Hello, friends! Destiny Bertucci here. If you missed our first installment of the NMS Accelerator series, fear not—I’ve got your back. Let’s unpack the key insights from “Foundations of Network Monitoring” so you can start leveraging better visibility, smarter alerting, and proactivity across your environment.
Did you miss the live event? No problem. View the recording here:
Why Monitoring Matters
We kicked things off by laying the foundation—why monitoring is essential. The reality is simple: without visibility, you’re flying blind. Networks can be unpredictable, and downtime is both costly and reputation-damaging.
Three core benefits of network monitoring:
- Visibility – see what’s in your environment, in real time.
- Prevention – detect warning signs before they escalate.
- Efficiency – spend less time chasing ghosts and more time solving problems.
Where NMS Fits into Your Tech Stack
In the webinar, we broke down how a Network Monitoring System (NMS) complements other tools rather than competes with them. It’s not about replacing your RMM or PSA—it’s about adding network-focused insight to your existing strategy.
Think of your IT stack like this:
- Network Monitoring Solution (NMS) is the “eyes and ears” of your network.
- Remote Monitoring and Management (RMM) manages endpoints—patches, scripts, remote control.
- Professional Services Automation (PSA) ties it all together with workflow, tickets, and reporting.
That team synergy is what empowers true proactive operations.
Automated Device Discovery & Inventory
One of the biggest “aha” moments was around automated device discovery. Instead of typing in device details by hand (yikes!), the tool scans your network and generates a living inventory of routers, switches, firewalls, servers, and more.

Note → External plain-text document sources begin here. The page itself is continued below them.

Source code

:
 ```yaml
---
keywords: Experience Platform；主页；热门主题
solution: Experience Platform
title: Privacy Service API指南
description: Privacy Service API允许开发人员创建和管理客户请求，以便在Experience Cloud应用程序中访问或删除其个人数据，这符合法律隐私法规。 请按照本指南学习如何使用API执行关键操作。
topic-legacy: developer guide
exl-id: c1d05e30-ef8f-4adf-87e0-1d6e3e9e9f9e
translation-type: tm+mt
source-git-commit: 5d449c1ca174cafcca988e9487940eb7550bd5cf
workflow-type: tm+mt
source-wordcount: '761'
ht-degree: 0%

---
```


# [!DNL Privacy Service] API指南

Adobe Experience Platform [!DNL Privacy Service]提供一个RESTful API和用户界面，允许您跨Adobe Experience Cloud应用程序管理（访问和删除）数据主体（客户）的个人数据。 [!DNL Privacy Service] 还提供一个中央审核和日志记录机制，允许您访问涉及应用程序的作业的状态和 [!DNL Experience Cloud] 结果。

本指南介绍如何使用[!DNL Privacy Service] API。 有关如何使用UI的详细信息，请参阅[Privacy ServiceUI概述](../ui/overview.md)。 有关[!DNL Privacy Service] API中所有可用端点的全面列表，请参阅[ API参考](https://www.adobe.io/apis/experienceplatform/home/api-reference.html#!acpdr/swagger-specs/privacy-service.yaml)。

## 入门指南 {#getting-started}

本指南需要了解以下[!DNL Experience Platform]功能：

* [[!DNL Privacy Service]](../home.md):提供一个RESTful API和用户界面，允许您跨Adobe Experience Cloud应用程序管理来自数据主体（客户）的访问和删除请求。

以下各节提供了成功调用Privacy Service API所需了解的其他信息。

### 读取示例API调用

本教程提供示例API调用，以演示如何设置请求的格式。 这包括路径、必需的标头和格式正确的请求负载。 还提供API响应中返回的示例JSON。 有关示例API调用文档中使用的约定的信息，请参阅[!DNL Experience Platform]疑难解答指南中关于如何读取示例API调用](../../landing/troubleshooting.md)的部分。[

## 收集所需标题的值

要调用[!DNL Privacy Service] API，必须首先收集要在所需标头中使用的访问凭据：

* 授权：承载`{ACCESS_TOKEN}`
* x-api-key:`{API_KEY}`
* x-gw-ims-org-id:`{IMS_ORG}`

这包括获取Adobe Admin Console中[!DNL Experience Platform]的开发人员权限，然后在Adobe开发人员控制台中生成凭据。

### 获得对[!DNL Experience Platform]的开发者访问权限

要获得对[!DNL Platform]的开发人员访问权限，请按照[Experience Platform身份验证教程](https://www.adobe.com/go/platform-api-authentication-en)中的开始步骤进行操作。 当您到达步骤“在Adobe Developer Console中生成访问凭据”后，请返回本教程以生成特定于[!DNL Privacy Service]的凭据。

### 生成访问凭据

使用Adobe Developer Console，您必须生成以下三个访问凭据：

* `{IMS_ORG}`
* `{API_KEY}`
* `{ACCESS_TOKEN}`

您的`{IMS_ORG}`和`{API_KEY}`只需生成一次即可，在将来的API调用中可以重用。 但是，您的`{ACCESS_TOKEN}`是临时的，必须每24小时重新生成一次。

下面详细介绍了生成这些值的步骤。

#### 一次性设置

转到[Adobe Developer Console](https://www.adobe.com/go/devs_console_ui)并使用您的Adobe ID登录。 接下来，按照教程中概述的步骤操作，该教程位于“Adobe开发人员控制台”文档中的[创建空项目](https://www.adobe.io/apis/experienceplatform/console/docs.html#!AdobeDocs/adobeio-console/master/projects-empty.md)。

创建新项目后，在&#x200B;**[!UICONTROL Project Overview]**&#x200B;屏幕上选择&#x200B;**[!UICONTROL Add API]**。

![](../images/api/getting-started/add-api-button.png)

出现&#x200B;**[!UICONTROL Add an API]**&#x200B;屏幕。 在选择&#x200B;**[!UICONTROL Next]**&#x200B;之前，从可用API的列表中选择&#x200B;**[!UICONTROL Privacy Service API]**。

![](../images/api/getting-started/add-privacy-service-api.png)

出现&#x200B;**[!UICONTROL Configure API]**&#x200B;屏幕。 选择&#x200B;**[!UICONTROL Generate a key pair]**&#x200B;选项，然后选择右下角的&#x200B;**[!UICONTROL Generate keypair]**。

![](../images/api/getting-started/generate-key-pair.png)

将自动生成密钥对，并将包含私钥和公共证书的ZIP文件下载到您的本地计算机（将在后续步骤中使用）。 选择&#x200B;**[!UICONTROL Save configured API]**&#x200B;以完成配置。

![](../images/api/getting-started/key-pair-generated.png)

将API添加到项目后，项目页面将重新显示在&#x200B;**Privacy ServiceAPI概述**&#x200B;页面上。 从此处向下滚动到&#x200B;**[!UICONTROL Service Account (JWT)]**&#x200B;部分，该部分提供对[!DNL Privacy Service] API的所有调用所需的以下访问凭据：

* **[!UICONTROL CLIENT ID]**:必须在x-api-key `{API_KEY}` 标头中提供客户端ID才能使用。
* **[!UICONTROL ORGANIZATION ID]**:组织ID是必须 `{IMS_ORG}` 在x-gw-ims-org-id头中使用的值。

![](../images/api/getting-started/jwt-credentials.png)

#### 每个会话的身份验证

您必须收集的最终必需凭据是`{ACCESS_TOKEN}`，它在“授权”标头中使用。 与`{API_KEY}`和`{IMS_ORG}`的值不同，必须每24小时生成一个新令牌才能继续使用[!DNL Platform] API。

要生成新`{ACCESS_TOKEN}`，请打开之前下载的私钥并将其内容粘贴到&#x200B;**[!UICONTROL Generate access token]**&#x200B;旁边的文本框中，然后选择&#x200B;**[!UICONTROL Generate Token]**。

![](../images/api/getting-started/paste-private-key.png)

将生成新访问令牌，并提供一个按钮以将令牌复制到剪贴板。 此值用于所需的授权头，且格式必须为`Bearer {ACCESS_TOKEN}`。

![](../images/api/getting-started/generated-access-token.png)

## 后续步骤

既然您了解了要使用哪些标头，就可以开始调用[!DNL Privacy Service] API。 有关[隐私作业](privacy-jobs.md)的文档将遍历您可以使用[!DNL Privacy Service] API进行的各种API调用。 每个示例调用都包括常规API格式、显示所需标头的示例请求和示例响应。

As the network changes, so does your inventory—ensuring no device slips through the cracks. MSPs get faster client onboarding. Internal IT teams gain peace of mind—and more time for innovation.
Choosing Where (and What) to Monitor
You asked, “Where should I deploy NMS?” The answer: everywhere that matters. Yes—roll it out consistently across the fleet. Small exceptions (think minimal standalone sites) aside, broad deployment ensures you don’t end up chasing blind spots.
Next, we dispelled the “managed vs. unmanaged” myth and focused instead on practical impact. Monitor what disrupts business when it fails:
- Core infrastructure: Routers, switches, firewalls.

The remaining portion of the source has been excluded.